A few months ago Prof. Boyan Vodenitcharov recorded at the First Studio of the BNR his own improvisational music. Several of the plays come from the concert programs he performs alongside Belgian saxophone player Steve Houben, recorded in an album some time ago and now re-worked and recreated for this occasion. However, most of the pieces have been created exclusively. “Unlike the previous time when I recorded improvisational music the plays are a bit more tonal, more traditional – at least most of them,” the maestro says.




Famous pianist and tutor at the conservatory in Brussels, Prof. Vodenitcharov tends to concentrate more and more on a different music making model that he prefers over the past years.
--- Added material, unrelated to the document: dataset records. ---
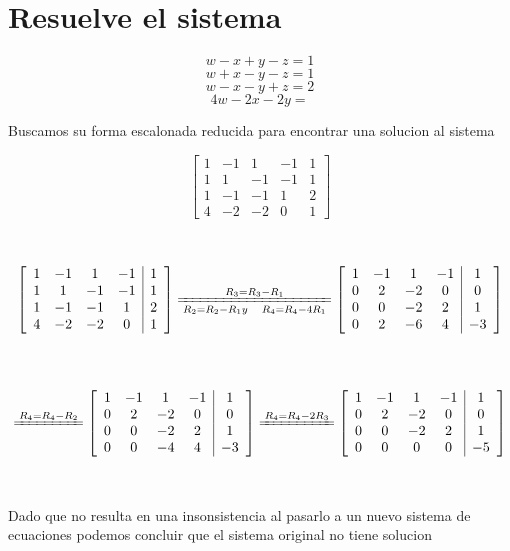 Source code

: \documentclass[a4paper,12pt]{article}
\begin{document}
\section{Resuelve el sistema}
\[ w - x +y - z=1\]
\[w+x-y-z= 1\]
\[w-x-y+z=2\]
\[4w - 2x -2y = \]

Buscamos su forma escalonada reducida para encontrar una solucion al sistema

 \[
        \left[\begin{array}{cccc|c}
        1 & -1 & 1 & -1 & 1\\
        1 & 1 & -1 & -1 & 1\\
        1 & -1 & -1 & 1 & 2 \\
        4 & -2 & -2 & 0 & 1

        \end{array}\right] 
    \] \\  \\  


     \[
        \left[\begin{array}{cccc|c}
        1 & -1 & 1 & -1 & 1\\
        1 & 1 & -1 & -1 & 1\\
        1 & -1 & -1 & 1 & 2 \\
        4 & -2 & -2 & 0 & 1
        \end{array}\right] 
        \xlongequal[R_2 = R_2 -R_1   y \quad R_4= R_4 - 4R_1]{R_3=R_3 - R_1}
        \left[\begin{array}{cccc|c}
        1 & -1 & 1 & -1 & 1\\
        0 & 2 & -2 & 0 & 0\\
        0 & 0 & -2 & 2 & 1 \\
        0 & 2 & -6 & 4 & -3
        \end{array}\right] 
    \] \\  \\  

 \[
        \xlongequal[]{R_4=R_4 - R_2}
        \left[\begin{array}{cccc|c}
        1 & -1 & 1 & -1 & 1\\
        0 & 2 & -2 & 0 & 0\\
        0 & 0 & -2 & 2 & 1 \\
        0 & 0 & -4 & 4 & -3
        \end{array}\right] 
        \xlongequal[]{R_4=R_4 - 2R_3}
        \left[\begin{array}{cccc|c}
        1 & -1 & 1 & -1 & 1\\
        0 & 2 & -2 & 0 & 0\\
        0 & 0 & -2 & 2 & 1 \\
        0 & 0 & 0 & 0 & -5
        \end{array}\right] 
    \] \\  \\  


Dado que no resulta en una insonsistencia al pasarlo a un nuevo sistema de ecuaciones podemos concluir que el sistema original no tiene solucion
\end{document}
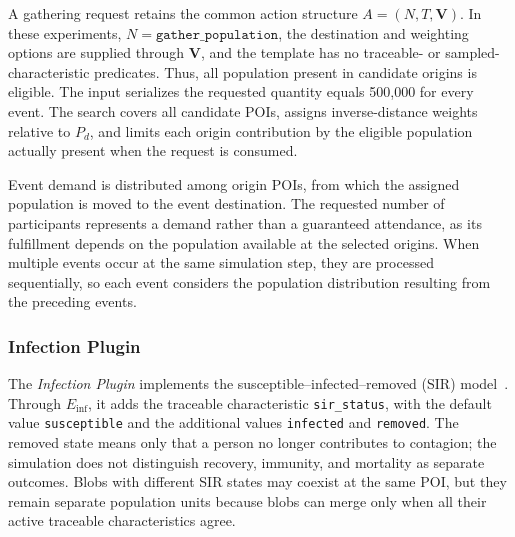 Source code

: A gathering request retains the common action structure $A=(N,T,\bm{V})$. In these experiments, $N=\texttt{gather\_population}$, the destination and weighting options are supplied through $\bm{V}$, and the template has no traceable- or sampled-characteristic predicates. Thus, all population present in candidate origins is eligible. The input serializes the requested quantity equals 500,000 for every event. The search covers all candidate POIs, assigns inverse-distance weights relative to $P_d$, and limits each origin contribution by the eligible population actually present when the request is consumed.

Event demand is distributed among origin POIs, from which the assigned population is moved to the event destination. The requested number of participants represents a demand rather than a guaranteed attendance, as its fulfillment depends on the population available at the selected origins. When multiple events occur at the same simulation step, they are processed sequentially, so each event considers the population distribution resulting from the preceding events.

\subsubsection{Infection Plugin}

The \textit{Infection Plugin} implements the susceptible--infected--removed (SIR) model~\cite{kermack1927contribution}. Through $E_{\mathrm{inf}}$, it adds the traceable characteristic \texttt{sir\_status}, with the default value \texttt{susceptible} and the additional values \texttt{infected} and \texttt{removed}. The removed state means only that a person no longer contributes to contagion; the simulation does not distinguish recovery, immunity, and mortality as separate outcomes. Blobs with different SIR states may coexist at the same POI, but they remain separate population units because blobs can merge only when all their active traceable characteristics agree.

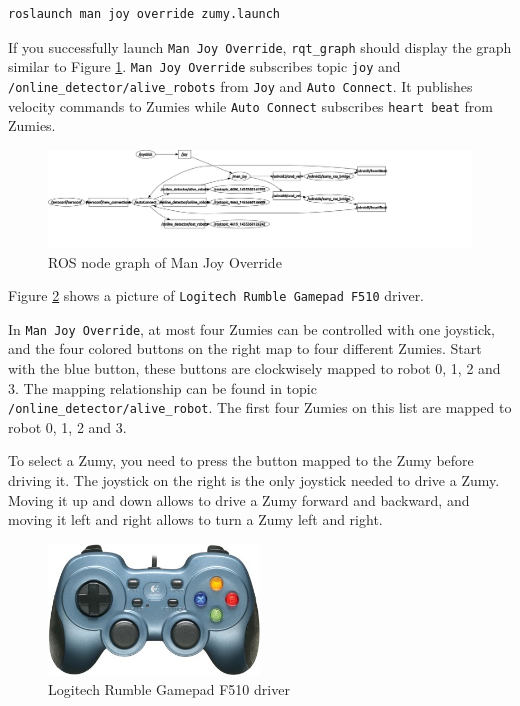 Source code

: \documentclass{article}
\begin{document}
\begin{Verbatim}[frame=single]
roslaunch man joy override zumy.launch 
\end{Verbatim} 

If you successfully launch \verb=Man Joy Override=, \verb=rqt_graph= should display the graph similar to Figure \ref{fig:man_joy_override}. \verb=Man Joy Override= subscribes topic \verb=joy= and \verb=/online_detector/alive_robots= from \verb=Joy= and \verb=Auto Connect=. It publishes velocity commands to Zumies while \verb=Auto Connect= subscribes \verb=heart beat= from Zumies.    

\begin{figure}[h]
\centering
\includegraphics[width=1.3\textwidth]{img/man_joy_override.png}
\caption{ROS node graph of Man Joy Override}
\label{fig:man_joy_override}
\end{figure}

Figure \ref{fig:joy} shows a picture of \verb=Logitech Rumble Gamepad F510= driver. 

In \verb=Man Joy Override=, at most four Zumies can be controlled with one joystick, and the four colored buttons on the right map to four different Zumies. Start with the blue button, these buttons are clockwisely mapped to robot 0, 1, 2 and 3. The mapping relationship can be found in topic \verb=/online_detector/alive_robot=. The first four Zumies on this list are mapped to robot 0, 1, 2 and 3. 

To select a Zumy, you need to press the button mapped to the Zumy before driving it. The joystick on the right is the only joystick needed to drive a Zumy. Moving it up and down allows to drive a Zumy forward and backward, and moving it left and right allows to turn a Zumy left and right.   

\begin{figure}[h]
\centering
\includegraphics[width=0.5\textwidth]{img/joystick.jpeg}
\caption{Logitech Rumble Gamepad F510 driver}
\label{fig:joy}
\end{figure}
\end{document}
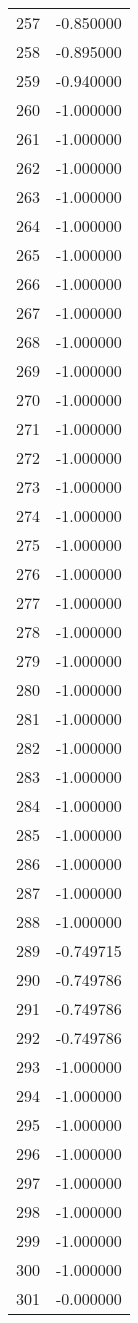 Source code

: \documentclass[12pt]{article}
\begin{document}
\begin{longtable}{@{}cc@{}}
257 & -0.850000 \\
258 & -0.895000 \\
259 & -0.940000 \\
260 & -1.000000 \\
261 & -1.000000 \\
262 & -1.000000 \\
263 & -1.000000 \\
264 & -1.000000 \\
265 & -1.000000 \\
266 & -1.000000 \\
267 & -1.000000 \\
268 & -1.000000 \\
269 & -1.000000 \\
270 & -1.000000 \\
271 & -1.000000 \\
272 & -1.000000 \\
273 & -1.000000 \\
274 & -1.000000 \\
275 & -1.000000 \\
276 & -1.000000 \\
277 & -1.000000 \\
278 & -1.000000 \\
279 & -1.000000 \\
280 & -1.000000 \\
281 & -1.000000 \\
282 & -1.000000 \\
283 & -1.000000 \\
284 & -1.000000 \\
285 & -1.000000 \\
286 & -1.000000 \\
287 & -1.000000 \\
288 & -1.000000 \\
289 & -0.749715 \\
290 & -0.749786 \\
291 & -0.749786 \\
292 & -0.749786 \\
293 & -1.000000 \\
294 & -1.000000 \\
295 & -1.000000 \\
296 & -1.000000 \\
297 & -1.000000 \\
298 & -1.000000 \\
299 & -1.000000 \\
300 & -1.000000 \\
301 & -0.000000 \\

\end{longtable}
\end{document}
Improvised music takes a greater and greater share of my work,” he says. “I do feel the pleasure to do it – this is the most natural and free manner to create music. I have used to improvise yet since I was a kid. The grownups around insisted on me playing the plays provided, but I simply wouldn’t stop improvising. I have always done it. I think it enriches the musician as this is real time composing. Improvisation develops composing processes to a certain extent, if one has such impetus. I composed relatively actively over a period of time, alongside my performing and teaching activities. I realized then that I couldn’t do all this simultaneously and with a good quality. I can say that my composing ideas, flowing in my mind find their implementation in improvisation precisely. Of course, these are different phenomena. A music moment at composing may take days or even weeks. At improvisation the moment is gone and one has to continue to the next one. One works with sound material that needs to be organized and taken care of its harmonic language, form, and last but not least – of the rendition’s quality. I have always found this kind of music making really attractive. Over the past decade I have mixed my repertoire plays with improvised ones. For instance – a Schumann piece and then improvisation, but not on the music, around it. In the beginning organizers got concerned about my ideas. Then after the concerts they would smile, happy with hearing something new, spontaneous and different. Being a lecturer, I have a students’ improvisation workshop for classic piano. I find it really important to build up skills of that kind.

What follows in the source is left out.